Formerly, the Democratic Party was — to use a modern word — diverse. It was home to Confederate descendants and damyankees, to boilermakers, barbers and bankers, the understanding being that, whatever policy divisions might show their ugly heads, something could be “worked out.” Often, it was.

That was before ideology came to reign over politics: my way or the well-known, well-paved highway. The bigger government grew, the tauter and tenser grew demands that if government was going to do so many things, it should do them according to plan. At planning, Democrats proved better hands than Republicans, with their tendency to accord capitalists and merchants as much flexibility in their activities as was consistent (or occasionally not) with legality and morality.

The New Deal, without precisely turning Democrats into the Planning Party, planted in them an enthusiasm for giving orders and directions to people not necessarily enthusiastic about being told what to do. And so came to pass the progressive vision: Progress our way, because we know what’s good for you.

What’s ahead? Other than attempted impeachment of the president? The progressive agenda will take shape in the House: probably a $15 minimum wage; maybe free college tuition and broad legalization of marijuana; almost certainly, tighter control of pharmacy prices and laxer oversight of immigration. Higher taxes on business will be proposed. Also, mandatory maternity leave from work. A federal support check for every taxpayer is a progressive notion looking better and better to poverty-fighters.

And what items on this large and luscious list will become law? None of them, actually.
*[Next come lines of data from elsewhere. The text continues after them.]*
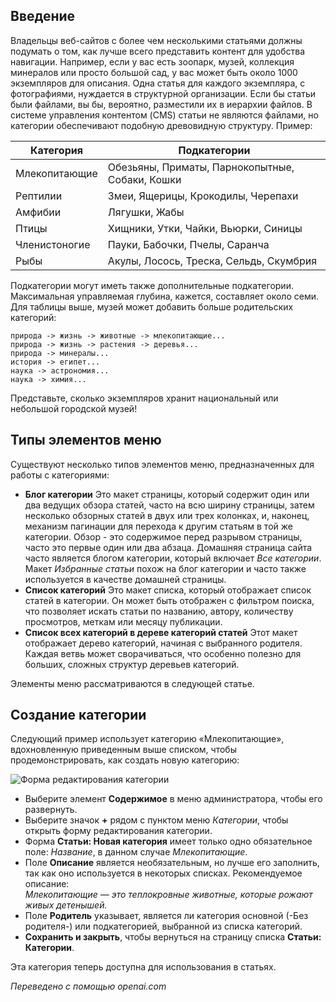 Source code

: <!-- Filename: J4.x:Getting_Started:_Adding_a_Category / Display title: Добавление категории -->

## Введение

Владельцы веб-сайтов с более чем несколькими статьями должны подумать о том, как лучше всего представить контент для удобства навигации. Например, если у вас есть зоопарк, музей, коллекция минералов или просто большой сад, у вас может быть около 1000 экземпляров для описания. Одна статья для каждого экземпляра, с фотографиями, нуждается в структурной организации. Если бы статьи были файлами, вы бы, вероятно, разместили их в иерархии файлов. В системе управления контентом (CMS) статьи не являются файлами, но категории обеспечивают подобную древовидную структуру. Пример:

| Категория  | Подкатегории                             |
|------------|------------------------------------------|
| Млекопитающие | Обезьяны, Приматы, Парнокопытные, Собаки, Кошки |
| Рептилии   | Змеи, Ящерицы, Крокодилы, Черепахи       |
| Амфибии    | Лягушки, Жабы                            |
| Птицы      | Хищники, Утки, Чайки, Вьюрки, Синицы     |
| Членистоногие | Пауки, Бабочки, Пчелы, Саранча         |
| Рыбы       | Акулы, Лосось, Треска, Сельдь, Скумбрия  |

Подкатегории могут иметь также дополнительные подкатегории. Максимальная управляемая глубина, кажется, составляет около семи. Для таблицы выше, музей может добавить больше родительских категорий:

```text
природа -> жизнь -> животные -> млекопитающие...
природа -> жизнь -> растения -> деревья...
природа -> минералы...
история -> египет...
наука -> астрономия...
наука -> химия...
```

Представьте, сколько экземпляров хранит национальный или небольшой городской музей!

## Типы элементов меню

Существуют несколько типов элементов меню, предназначенных для работы с категориями:

- **Блог категории** Это макет страницы, который содержит один или два ведущих
  обзора статей, часто на всю ширину страницы, затем несколько обзорных статей в
  двух или трех колонках, и, наконец, механизм пагинации для перехода к
  другим статьям в той же категории. Обзор - это содержимое перед
  разрывом страницы, часто это первые один или два абзаца. Домашняя страница сайта 
  часто является блогом категории, который включает *Все категории*. Макет *Избранные статьи* 
  похож на блог категории и часто также используется в качестве домашней страницы.
- **Список категорий** Это макет списка, который отображает список
  статей в категории. Он может быть отображен с фильтром поиска, что позволяет
  искать статьи по названию, автору, количеству просмотров, меткам или месяцу публикации.
- **Список всех категорий в дереве категорий статей** Этот макет отображает 
  дерево категорий, начиная с выбранного родителя. Каждая ветвь может сворачиваться, 
  что особенно полезно для больших, сложных структур деревьев категорий.

Элементы меню рассматриваются в следующей статье. 

## Создание категории

Следующий пример использует категорию «Млекопитающие», вдохновленную приведенным выше списком, чтобы продемонстрировать, как создать новую категорию:

![Форма редактирования категории](../../../en/images/getting-started/article-category-edit.png)

- Выберите элемент **Содержимое** в меню администратора, чтобы его развернуть.
- Выберите значок **+** рядом с пунктом меню *Категории*, чтобы открыть форму редактирования категории.
- Форма **Статьи: Новая категория** имеет только одно обязательное поле: *Название*, в данном случае *Млекопитающие*.
- Поле **Описание** является необязательным, но лучше его заполнить, так как оно используется в некоторых списках. Рекомендуемое описание:<br>
  *Млекопитающие — это теплокровные животные, которые рожают живых детенышей.*
- Поле **Родитель** указывает, является ли категория основной (-Без родителя-) или подкатегорией, выбранной из списка категорий.
- **Сохранить и закрыть**, чтобы вернуться на страницу списка **Статьи: Категории**.

Эта категория теперь доступна для использования в статьях.

*Переведено с помощью openai.com*

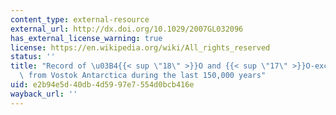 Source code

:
 ```yaml
---
content_type: external-resource
external_url: http://dx.doi.org/10.1029/2007GL032096
has_external_license_warning: true
license: https://en.wikipedia.org/wiki/All_rights_reserved
status: ''
title: "Record of \u03B4{{< sup \"18\" >}}O and {{< sup \"17\" >}}O-excess in ice\
  \ from Vostok Antarctica during the last 150,000 years"
uid: e2b94e5d-40db-4d59-97e7-554d0bcb416e
wayback_url: ''
---
```

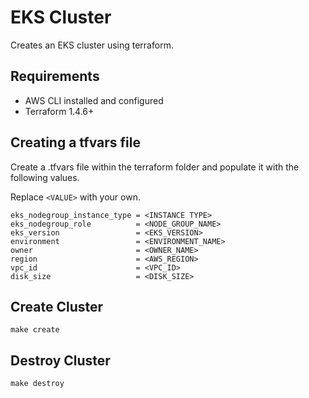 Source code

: # EKS Cluster
Creates an EKS cluster using terraform.

## Requirements
- AWS CLI installed and configured
- Terraform 1.4.6+

## Creating a tfvars file
Create a .tfvars file within the terraform folder and populate it with the following values.

Replace `<VALUE>` with your own.
```shell
eks_nodegroup_instance_type = <INSTANCE TYPE>
eks_nodegroup_role          = <NODE_GROUP_NAME>
eks_version                 = <EKS_VERSION>
environment                 = <ENVIRONMENT_NAME>
owner                       = <OWNER_NAME>
region                      = <AWS_REGION>
vpc_id                      = <VPC_ID>
disk_size                   = <DISK_SIZE>
```
## Create Cluster
```shell
make create
```

## Destroy Cluster
```shell
make destroy
```

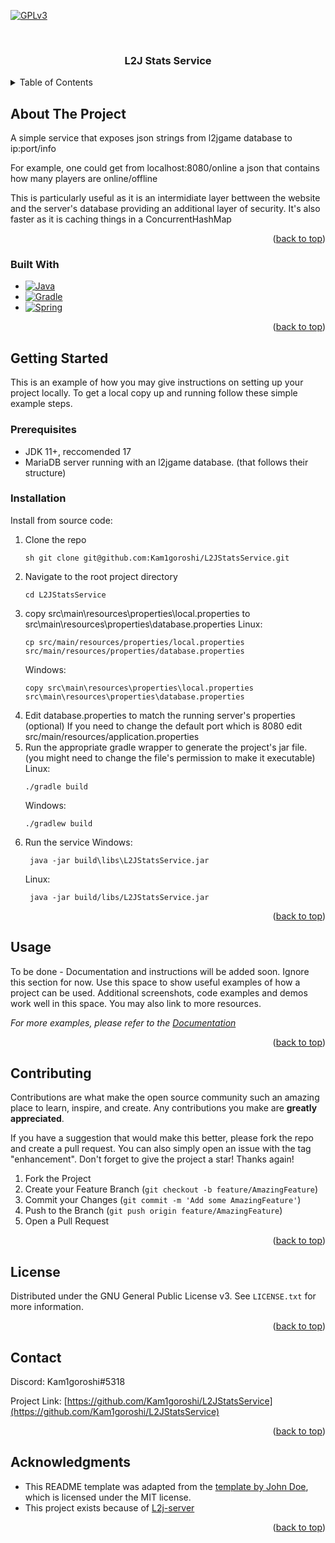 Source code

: <!-- Improved compatibility of back to top link: See: https://github.com/othneildrew/Best-README-Template/pull/73 -->
<a name="readme-top"></a>
<!--
*** Thanks for checking out the Best-README-Template. If you have a suggestion
*** that would make this better, please fork the repo and create a pull request
*** or simply open an issue with the tag "enhancement".
*** Don't forget to give the project a star!
*** Thanks again! Now go create something AMAZING! :D
-->



<!-- PROJECT SHIELDS -->
<!--
*** I'm using markdown "reference style" links for readability.
*** Reference links are enclosed in brackets [ ] instead of parentheses ( ).
*** See the bottom of this document for the declaration of the reference variables
*** for contributors-url, forks-url, etc. This is an optional, concise syntax you may use.
*** https://www.markdownguide.org/basic-syntax/#reference-style-links
-->
<!-- [![Contributors][contributors-shield]][contributors-url]
[![Forks][forks-shield]][forks-url]
[![Stargazers][stars-shield]][stars-url]
[![Issues][issues-shield]][issues-url]
[![LinkedIn][linkedin-shield]][linkedin-url] -->
[![GPLv3][license-shield]][license-url]



<!-- PROJECT LOGO -->
<br />
<div align="center">
  <!-- <a href="https://github.com/github_username/repo_name">
    <img src="images/logo.png" alt="Logo" width="80" height="80">
  </a> -->

<h3 align="center">L2J Stats Service</h3>
  <!-- <p align="center">
    project_description
    <br />
    <a href="https://github.com/github_username/repo_name"><strong>Explore the docs »</strong></a>
    <br />
    <br />
    <a href="https://github.com/github_username/repo_name">View Demo</a>
    ·
    <a href="https://github.com/github_username/repo_name/issues">Report Bug</a>
    ·
    <a href="https://github.com/github_username/repo_name/issues">Request Feature</a>
  </p> -->
</div>



<!-- TABLE OF CONTENTS -->
<details>
  <summary>Table of Contents</summary>
  <ol>
    <li>
      <a href="#about-the-project">About The Project</a>
      <ul>
        <li><a href="#built-with">Built With</a></li>
      </ul>
    </li>
    <li>
      <a href="#getting-started">Getting Started</a>
      <ul>
        <li><a href="#prerequisites">Prerequisites</a></li>
        <li><a href="#installation">Installation</a></li>
      </ul>
    </li>
    <li><a href="#usage">Usage</a></li>
    <li><a href="#roadmap">Roadmap</a></li>
    <li><a href="#contributing">Contributing</a></li>
    <li><a href="#license">License</a></li>
    <li><a href="#contact">Contact</a></li>
    <li><a href="#acknowledgments">Acknowledgments</a></li>
  </ol>
</details>



<!-- ABOUT THE PROJECT -->
## About The Project

<!-- [![Product Name Screen Shot][product-screenshot]](https://example.com) -->

<p>A simple service that exposes json strings from l2jgame database to ip:port/info</p>
<p>For example, one could get from localhost:8080/online a json that contains how many players are online/offline</p>
<p>This is particularly useful as it is an intermidiate layer bettween the website and the server's database providing an additional layer of security. It's also faster as it is caching things in a ConcurrentHashMap

<!-- Here's a blank template to get started: To avoid retyping too much info. Do a search and replace with your text editor for the following: `github_username`, `repo_name`, `twitter_handle`, `linkedin_username`, `email_client`, `email`, `project_title`, `project_description` -->

<p align="right">(<a href="#readme-top">back to top</a>)</p>



### Built With
* [![Java]][Java-url]
* [![Gradle]][Gradle-url]
* [![Spring]][Spring-url]

<p align="right">(<a href="#readme-top">back to top</a>)</p>



<!-- GETTING STARTED -->
## Getting Started

This is an example of how you may give instructions on setting up your project locally.
To get a local copy up and running follow these simple example steps.

### Prerequisites
- JDK 11+, reccomended 17
- MariaDB server running with an l2jgame database. (that follows their structure)

### Installation

Install from source code:
1. Clone the repo
   ```
   sh git clone git@github.com:Kam1goroshi/L2JStatsService.git
   ```
2. Navigate to the root project directory
   ```
   cd L2JStatsService
   ```
3. copy src\main\resources\properties\local.properties to src\main\resources\properties\database.properties
   Linux:
   ```
   cp src/main/resources/properties/local.properties src/main/resources/properties/database.properties
   ```
   Windows:
   ```
   copy src\main\resources\properties\local.properties src\main\resources\properties\database.properties
   ```
4. Edit database.properties to match the running server's properties
   (optional) If you need to change the default port which is 8080 edit src/main/resources/application.properties
5. Run the appropriate gradle wrapper to generate the project's jar file. (you might need to change the file's permission to make it executable)
   Linux:
   ```
   ./gradle build
   ```
   Windows:
   ```
   ./gradlew build
   ```
6. Run the service
   Windows:
   ```
    java -jar build\libs\L2JStatsService.jar
   ```
   Linux:
   ```
    java -jar build/libs/L2JStatsService.jar
   ```
<p align="right">(<a href="#readme-top">back to top</a>)</p>



<!-- USAGE EXAMPLES -->
## Usage

To be done - Documentation and instructions will be added soon. Ignore this section for now.
Use this space to show useful examples of how a project can be used. Additional screenshots, code examples and demos work well in this space. You may also link to more resources.

_For more examples, please refer to the [Documentation](https://example.com)_

<p align="right">(<a href="#readme-top">back to top</a>)</p>



<!-- ROADMAP -->
<!-- ## Roadmap

- [ ] Feature 1
- [ ] Feature 2
- [ ] Feature 3
    - [ ] Nested Feature

See the [open issues](https://github.com/github_username/repo_name/issues) for a full list of proposed features (and known issues).

<p align="right">(<a href="#readme-top">back to top</a>)</p> -->



<!-- CONTRIBUTING -->
## Contributing

Contributions are what make the open source community such an amazing place to learn, inspire, and create. Any contributions you make are **greatly appreciated**.

If you have a suggestion that would make this better, please fork the repo and create a pull request. You can also simply open an issue with the tag "enhancement".
Don't forget to give the project a star! Thanks again!

1. Fork the Project
2. Create your Feature Branch (`git checkout -b feature/AmazingFeature`)
3. Commit your Changes (`git commit -m 'Add some AmazingFeature'`)
4. Push to the Branch (`git push origin feature/AmazingFeature`)
5. Open a Pull Request

<p align="right">(<a href="#readme-top">back to top</a>)</p>



<!-- LICENSE -->
## License

Distributed under the GNU General Public License v3. See `LICENSE.txt` for more information.

<p align="right">(<a href="#readme-top">back to top</a>)</p>



<!-- CONTACT -->
## Contact

Discord: Kam1goroshi#5318

Project Link: [https://github.com/Kam1goroshi/L2JStatsService](https://github.com/Kam1goroshi/L2JStatsService)

<p align="right">(<a href="#readme-top">back to top</a>)</p>



<!-- ACKNOWLEDGMENTS -->
## Acknowledgments

* This README template was adapted from the [template by John Doe](https://github.com/johndoe/readme-template), which is licensed under the MIT license.
* This project exists because of [L2j-server](https://www.l2jserver.com/)

<p align="right">(<a href="#readme-top">back to top</a>)</p>

[license-shield]: https://img.shields.io/github/license/Kam1goroshi/L2JStatsService?style=plastic
[license-url]: https://github.com/github_username/repo_name/blob/master/LICENSE.txt
[Java]: https://img.shields.io/badge/Java-ED8B00?style=for-the-badge&logo=openjdk&logoColor=white
[Java-url]: https://www.java.com/
[Gradle]: https://img.shields.io/badge/Java-ED8B00?style=for-the-badge&logo=openjdk&logoColor=white
[Gradle-url]: https://www.java.com/
[Kotlin]: https://img.shields.io/badge/Kotlin-0095D5?&style=for-the-badge&logo=kotlin&logoColor=white
[Kotlin-url]: https://kotlinlang.org/
[Spring]: https://img.shields.io/badge/Spring-6DB33F?style=for-the-badge&logo=spring&logoColor=white
[Spring-url]: https://spring.io/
Not in 2019 and 2020. The Republican-controlled, and easily more conservative, Senate will shoot down all of them.

Fine. But the real point is larger. It is that we get, with minimum present danger, to watch progressives assemble and defend their agenda for 2020: showing, as they hope, how human freedom has become so worn-out a commodity that it needs government retooling and retailoring.

Americans generally have shrunk from that urgent argument, all eyes being fixed on “The Donald Show.” Whether we break that viewing habit even while the show continues is up to enlightened, aggressive defenders of freedom. These remain numerous, if distracted. It’s their moment. And, naturally, Mrs. Pelosi’s.